### Assignment:
Pull every line containing "opensmarthouse" from the entries.
■ ■ ■ ■ ■ ■ ■
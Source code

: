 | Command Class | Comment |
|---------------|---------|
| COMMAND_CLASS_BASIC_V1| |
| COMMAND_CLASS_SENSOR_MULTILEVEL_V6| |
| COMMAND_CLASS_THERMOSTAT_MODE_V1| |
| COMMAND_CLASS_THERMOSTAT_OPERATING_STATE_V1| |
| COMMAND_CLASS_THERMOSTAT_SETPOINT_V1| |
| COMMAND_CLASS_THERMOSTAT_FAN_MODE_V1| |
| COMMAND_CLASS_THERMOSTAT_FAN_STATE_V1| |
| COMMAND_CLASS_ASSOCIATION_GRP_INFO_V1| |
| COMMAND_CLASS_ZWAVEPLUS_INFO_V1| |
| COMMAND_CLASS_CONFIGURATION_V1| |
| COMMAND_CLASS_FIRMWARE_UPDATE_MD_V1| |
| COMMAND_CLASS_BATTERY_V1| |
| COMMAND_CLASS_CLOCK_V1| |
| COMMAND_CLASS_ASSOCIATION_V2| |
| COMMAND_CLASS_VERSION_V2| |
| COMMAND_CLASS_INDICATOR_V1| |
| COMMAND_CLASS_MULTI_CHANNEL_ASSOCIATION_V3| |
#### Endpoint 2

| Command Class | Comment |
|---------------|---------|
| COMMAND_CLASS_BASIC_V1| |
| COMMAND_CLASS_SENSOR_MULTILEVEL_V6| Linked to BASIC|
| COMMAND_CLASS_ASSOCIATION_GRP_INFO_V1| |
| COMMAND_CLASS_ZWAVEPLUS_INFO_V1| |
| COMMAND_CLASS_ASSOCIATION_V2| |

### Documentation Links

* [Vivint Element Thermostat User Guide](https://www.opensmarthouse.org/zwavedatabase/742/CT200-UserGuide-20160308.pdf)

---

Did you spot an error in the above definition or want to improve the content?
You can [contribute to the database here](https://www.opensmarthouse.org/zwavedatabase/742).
■ ■ ■ ■ ■ ■ ■
### Solved exercise:
* [Vivint Element Thermostat User Guide](https://www.opensmarthouse.org/zwavedatabase/742/CT200-UserGuide-20160308.pdf)
You can [contribute to the database here](https://www.opensmarthouse.org/zwavedatabase/742).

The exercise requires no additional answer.